La segunda cosa que por orden correlativo hice, inspector, fue remediar el hecho de que no tuviéramos un hijo. Los hijos unen, según se dice, y si no unen, al menos hacen hablar a los padres. Pero usted ya debe de haber leído en el atestado que somos un matrimonio estéril, la cual cosa tenía mal remedio cuando éramos jóvenes, pero ahora muchísimo peor. Y como no teníamos pasta para adoptar un chaval, ni perspectiva de tenerla, decidí que podía acompañarnos el hijo de unos vecinos que estaba todo el día solo en casa. El hijo de los vecinos vino encantado al comprobar que nuestra tele era diez veces más grande que la suya, y enseguida descubrió que tenía unos videojuegos, cosa que ni mi mujer ni yo hubiéramos podido descubrir jamás. Yo creo que, en cuestión de apretar botoncitos, todos los chavales nacen ingenieros ahora. Se sentaba en la alfombra, tomaba el mando a distancia y dale que dale, se hartaba de matar en la pantalla a unos extraños seres cuya muerte no le importaba a nadie, porque por lo visto eran marcianos, o al menos inmigrantes sin papeles.
El remedio, amigo inspector que ha de perseguirme, fue peor que el mal. Mi mujer, hastiada de no tener el televisor para ella, echó de casa al hijo de los vecinos (que también nos echaron de la suya) y encima dejó de hablarme del todo: en el comedor, en el pasillo de casa, en la cocina, y ya no digamos en el dormitorio.

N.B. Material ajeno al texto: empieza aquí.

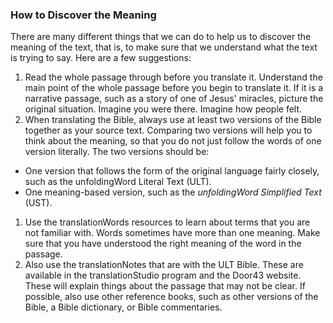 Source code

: 
### How to Discover the Meaning

There are many different things that we can do to help us to discover the meaning of the text, that is, to make sure that we understand what the text is trying to say. Here are a few suggestions:

1. Read the whole passage through before you translate it. Understand the main point of the whole passage before you begin to translate it. If it is a narrative passage, such as a story of one of Jesus' miracles, picture the original situation. Imagine you were there. Imagine how people felt.
1. When translating the Bible, always use at least two versions of the Bible together as your source text. Comparing two versions will help you to think about the meaning, so that you do not just follow the words of one version literally. The two versions should be:

  * One version that follows the form of the original language fairly closely, such as the unfoldingWord Literal Text (ULT).
  * One meaning-based version, such as the *unfoldingWord Simplified Text* (UST).

1. Use the translationWords resources to learn about terms that you are not familiar with. Words sometimes have more than one meaning. Make sure that you have understood the right meaning of the word in the passage.
1. Also use the translationNotes that are with the ULT Bible. These are available in the translationStudio program and the Door43 website. These will explain things about the passage that may not be clear. If possible, also use other reference books, such as other versions of the Bible, a Bible dictionary, or Bible commentaries.

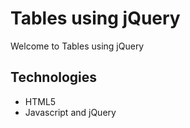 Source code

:  # Tables using jQuery
 
 Welcome to Tables using jQuery
 
 ## Technologies
 
 * HTML5
 * Javascript and jQuery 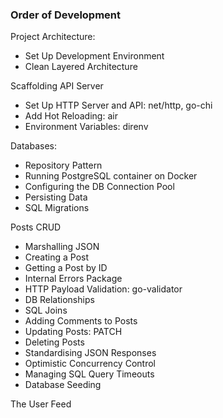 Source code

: ### Order of Development

Project Architecture:

- Set Up Development Environment
- Clean Layered Architecture

Scaffolding API Server

- Set Up HTTP Server and API: net/http, go-chi
- Add Hot Reloading: air
- Environment Variables: direnv

Databases:

- Repository Pattern
- Running PostgreSQL container on Docker
- Configuring the DB Connection Pool
- Persisting Data
- SQL Migrations

Posts CRUD

- Marshalling JSON
- Creating a Post
- Getting a Post by ID
- Internal Errors Package
- HTTP Payload Validation: go-validator
- DB Relationships
- SQL Joins
- Adding Comments to Posts
- Updating Posts: PATCH
- Deleting Posts
- Standardising JSON Responses
- Optimistic Concurrency Control
- Managing SQL Query Timeouts
- Database Seeding

The User Feed
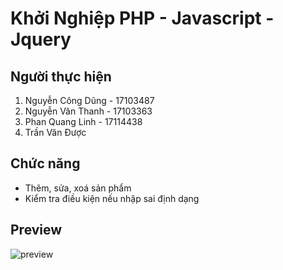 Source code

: # Khởi Nghiệp PHP - Javascript - Jquery

## Người thực hiện
1. Nguyễn Công Dũng - 17103487
2. Nguyễn Văn Thanh - 17103363
3. Phan Quang Linh - 17114438
4. Trần Văn Được

## Chức năng
+ Thêm, sửa, xoá sản phẩm
+ Kiểm tra điều kiện nếu nhập sai định dạng

## Preview
![preview](https://raw.githubusercontent.com/HUBT-TH22-06/KhoinghiepPHP/master/preview.png)
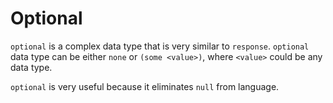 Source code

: # Optional
`optional` is a complex data type that is very similar to `response`.
`optional` data type can be either `none` or `(some <value>)`, where `<value>` could be any data type.

`optional` is very useful because it eliminates `null` from language.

Cuando terminaba el último programa de la noche, se quedaba dormida como un tronco sin ni siquiera apagar el cacharro. Así ya me dirá usted si podíamos soñar en llegar a tener un hijo.
Solamente, al cabo de unos días, abrió la boca para hablarme. Yo me dispuse a oírla, lleno de esperanza. Pero lo único que me dijo fue:
– Tienes que trabajar más para que podamos abonarnos a unas cadenas de pago que están muy bien, y que al fin y al cabo ya tiene todo el mundo. Lo que ahora podemos ver es una auténtica birria. De modo que… ¡espabila!
Fue entonces cuando le aticé con el cacharro, cuando le di a traición y con todas las agravantes del caso. Y fue entonces también cuando bajé a la calle, donde aquel chaval de los vecinos se puso a hablar conmigo. Me dijo que nunca veía a sus padres, y que cuando éstos llegaban, lo primero que hacían era enchufar el televisor, o sea que no hablaban con él. No llegaba a hablar con nadie, de modo que me daba las gracias por estar a su lado.
Y también fue entonces, inspector Méndez, cuando, para vergüenza mía, me puse a llorar.